[[ Material for this task, beginning ]]

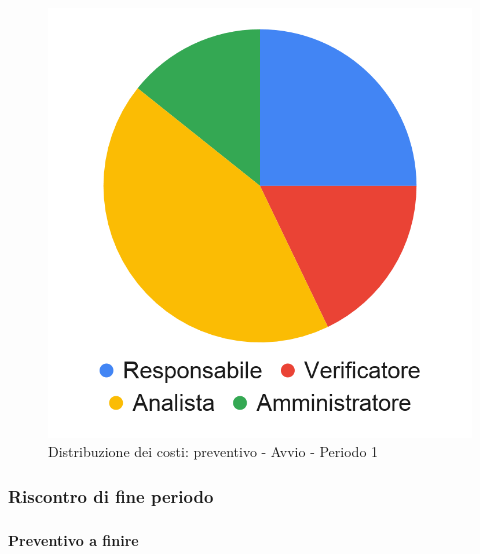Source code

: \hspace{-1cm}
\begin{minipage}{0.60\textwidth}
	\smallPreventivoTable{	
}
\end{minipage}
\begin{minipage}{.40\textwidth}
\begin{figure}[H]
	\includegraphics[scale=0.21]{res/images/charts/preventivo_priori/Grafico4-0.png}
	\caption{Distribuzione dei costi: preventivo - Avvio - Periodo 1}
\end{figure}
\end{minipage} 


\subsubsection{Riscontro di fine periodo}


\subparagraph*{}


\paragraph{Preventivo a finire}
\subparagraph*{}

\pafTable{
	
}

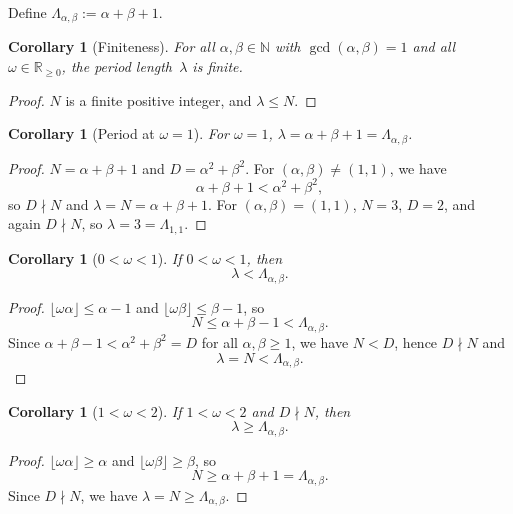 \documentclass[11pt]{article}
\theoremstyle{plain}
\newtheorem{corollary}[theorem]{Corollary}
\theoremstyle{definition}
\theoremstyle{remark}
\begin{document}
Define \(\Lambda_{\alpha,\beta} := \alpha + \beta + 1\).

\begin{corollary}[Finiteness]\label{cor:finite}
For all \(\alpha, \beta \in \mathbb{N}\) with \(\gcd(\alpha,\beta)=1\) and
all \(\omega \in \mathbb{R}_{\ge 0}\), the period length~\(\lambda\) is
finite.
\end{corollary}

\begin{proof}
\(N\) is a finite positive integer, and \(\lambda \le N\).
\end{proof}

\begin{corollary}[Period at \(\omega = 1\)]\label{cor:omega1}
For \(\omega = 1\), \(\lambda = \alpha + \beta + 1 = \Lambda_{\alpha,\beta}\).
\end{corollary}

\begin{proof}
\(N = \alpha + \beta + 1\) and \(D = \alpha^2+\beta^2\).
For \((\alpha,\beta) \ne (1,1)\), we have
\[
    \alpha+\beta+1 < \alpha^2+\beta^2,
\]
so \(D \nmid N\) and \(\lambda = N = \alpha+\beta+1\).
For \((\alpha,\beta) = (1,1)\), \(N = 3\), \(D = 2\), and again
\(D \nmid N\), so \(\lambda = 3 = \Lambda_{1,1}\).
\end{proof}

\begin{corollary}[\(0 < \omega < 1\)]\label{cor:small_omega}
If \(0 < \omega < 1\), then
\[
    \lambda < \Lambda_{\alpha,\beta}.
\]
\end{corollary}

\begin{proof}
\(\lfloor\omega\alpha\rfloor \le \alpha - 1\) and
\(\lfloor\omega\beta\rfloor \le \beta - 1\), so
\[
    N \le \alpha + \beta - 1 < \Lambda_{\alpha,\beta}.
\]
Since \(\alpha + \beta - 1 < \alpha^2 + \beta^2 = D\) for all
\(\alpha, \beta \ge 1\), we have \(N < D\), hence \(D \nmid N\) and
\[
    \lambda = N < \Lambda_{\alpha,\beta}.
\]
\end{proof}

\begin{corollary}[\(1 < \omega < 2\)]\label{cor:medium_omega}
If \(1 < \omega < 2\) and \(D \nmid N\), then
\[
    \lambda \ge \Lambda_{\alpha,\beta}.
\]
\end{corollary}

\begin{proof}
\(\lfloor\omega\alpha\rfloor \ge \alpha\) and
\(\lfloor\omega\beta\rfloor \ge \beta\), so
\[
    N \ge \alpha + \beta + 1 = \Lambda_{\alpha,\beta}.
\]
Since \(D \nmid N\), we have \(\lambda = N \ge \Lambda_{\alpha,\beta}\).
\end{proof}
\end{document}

[[ Material for this task, end ]]

Work instructions:
Please work out how many lines in this listing contain "finite", then give only that number.

Written solution:
3